═══ EXERCISE DATA ═══

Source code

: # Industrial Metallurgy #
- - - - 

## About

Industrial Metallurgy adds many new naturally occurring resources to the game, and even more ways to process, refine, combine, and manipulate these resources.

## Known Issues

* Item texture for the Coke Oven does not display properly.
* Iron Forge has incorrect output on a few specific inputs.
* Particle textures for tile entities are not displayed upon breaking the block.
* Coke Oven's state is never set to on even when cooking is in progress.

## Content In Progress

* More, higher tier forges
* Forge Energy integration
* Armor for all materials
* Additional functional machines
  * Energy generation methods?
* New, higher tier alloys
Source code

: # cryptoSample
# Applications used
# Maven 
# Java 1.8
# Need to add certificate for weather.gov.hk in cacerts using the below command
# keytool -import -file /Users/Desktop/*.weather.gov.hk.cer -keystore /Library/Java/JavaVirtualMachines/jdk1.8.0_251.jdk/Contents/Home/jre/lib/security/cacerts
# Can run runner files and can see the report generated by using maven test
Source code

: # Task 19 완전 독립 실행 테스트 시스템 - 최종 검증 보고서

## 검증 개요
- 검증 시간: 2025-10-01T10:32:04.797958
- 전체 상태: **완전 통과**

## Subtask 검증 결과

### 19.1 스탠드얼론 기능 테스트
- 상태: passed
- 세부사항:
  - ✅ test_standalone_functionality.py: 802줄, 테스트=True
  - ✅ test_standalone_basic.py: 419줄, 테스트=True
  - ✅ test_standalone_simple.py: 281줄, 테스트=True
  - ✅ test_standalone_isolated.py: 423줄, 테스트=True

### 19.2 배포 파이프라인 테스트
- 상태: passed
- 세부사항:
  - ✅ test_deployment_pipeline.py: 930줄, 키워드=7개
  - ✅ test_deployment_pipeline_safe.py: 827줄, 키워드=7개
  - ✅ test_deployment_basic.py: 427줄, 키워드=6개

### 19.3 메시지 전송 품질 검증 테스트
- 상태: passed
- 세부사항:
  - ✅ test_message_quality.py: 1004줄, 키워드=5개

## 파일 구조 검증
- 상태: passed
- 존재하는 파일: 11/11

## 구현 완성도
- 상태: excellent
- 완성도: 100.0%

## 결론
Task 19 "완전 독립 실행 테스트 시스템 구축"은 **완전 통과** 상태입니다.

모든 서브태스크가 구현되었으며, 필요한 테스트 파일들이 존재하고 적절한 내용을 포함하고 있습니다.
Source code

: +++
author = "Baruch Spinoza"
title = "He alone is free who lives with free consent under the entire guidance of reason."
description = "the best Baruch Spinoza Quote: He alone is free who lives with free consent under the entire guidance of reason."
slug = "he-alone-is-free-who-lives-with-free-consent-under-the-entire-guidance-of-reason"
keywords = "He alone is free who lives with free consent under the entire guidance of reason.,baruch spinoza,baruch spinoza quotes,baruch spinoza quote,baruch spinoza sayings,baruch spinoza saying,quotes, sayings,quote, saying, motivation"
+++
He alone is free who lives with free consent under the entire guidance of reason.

═══

▸ **WHAT THE EXERCISE ASKS**:
Output every entry exactly as given.

▸ **REPLY**:
Source code

: # Industrial Metallurgy #
- - - - 

## About

Industrial Metallurgy adds many new naturally occurring resources to the game, and even more ways to process, refine, combine, and manipulate these resources.

## Known Issues

* Item texture for the Coke Oven does not display properly.
* Iron Forge has incorrect output on a few specific inputs.
* Particle textures for tile entities are not displayed upon breaking the block.
* Coke Oven's state is never set to on even when cooking is in progress.

## Content In Progress

* More, higher tier forges
* Forge Energy integration
* Armor for all materials
* Additional functional machines
  * Energy generation methods?
* New, higher tier alloys
Source code

: # cryptoSample
# Applications used
# Maven 
# Java 1.8
# Need to add certificate for weather.gov.hk in cacerts using the below command
# keytool -import -file /Users/Desktop/*.weather.gov.hk.cer -keystore /Library/Java/JavaVirtualMachines/jdk1.8.0_251.jdk/Contents/Home/jre/lib/security/cacerts
# Can run runner files and can see the report generated by using maven test
Source code

: # Task 19 완전 독립 실행 테스트 시스템 - 최종 검증 보고서

## 검증 개요
- 검증 시간: 2025-10-01T10:32:04.797958
- 전체 상태: **완전 통과**

## Subtask 검증 결과

### 19.1 스탠드얼론 기능 테스트
- 상태: passed
- 세부사항:
  - ✅ test_standalone_functionality.py: 802줄, 테스트=True
  - ✅ test_standalone_basic.py: 419줄, 테스트=True
  - ✅ test_standalone_simple.py: 281줄, 테스트=True
  - ✅ test_standalone_isolated.py: 423줄, 테스트=True

### 19.2 배포 파이프라인 테스트
- 상태: passed
- 세부사항:
  - ✅ test_deployment_pipeline.py: 930줄, 키워드=7개
  - ✅ test_deployment_pipeline_safe.py: 827줄, 키워드=7개
  - ✅ test_deployment_basic.py: 427줄, 키워드=6개

### 19.3 메시지 전송 품질 검증 테스트
- 상태: passed
- 세부사항:
  - ✅ test_message_quality.py: 1004줄, 키워드=5개

## 파일 구조 검증
- 상태: passed
- 존재하는 파일: 11/11

## 구현 완성도
- 상태: excellent
- 완성도: 100.0%

## 결론
Task 19 "완전 독립 실행 테스트 시스템 구축"은 **완전 통과** 상태입니다.

모든 서브태스크가 구현되었으며, 필요한 테스트 파일들이 존재하고 적절한 내용을 포함하고 있습니다.
Source code

: +++
author = "Baruch Spinoza"
title = "He alone is free who lives with free consent under the entire guidance of reason."
description = "the best Baruch Spinoza Quote: He alone is free who lives with free consent under the entire guidance of reason."
slug = "he-alone-is-free-who-lives-with-free-consent-under-the-entire-guidance-of-reason"
keywords = "He alone is free who lives with free consent under the entire guidance of reason.,baruch spinoza,baruch spinoza quotes,baruch spinoza quote,baruch spinoza sayings,baruch spinoza saying,quotes, sayings,quote, saying, motivation"
+++
He alone is free who lives with free consent under the entire guidance of reason.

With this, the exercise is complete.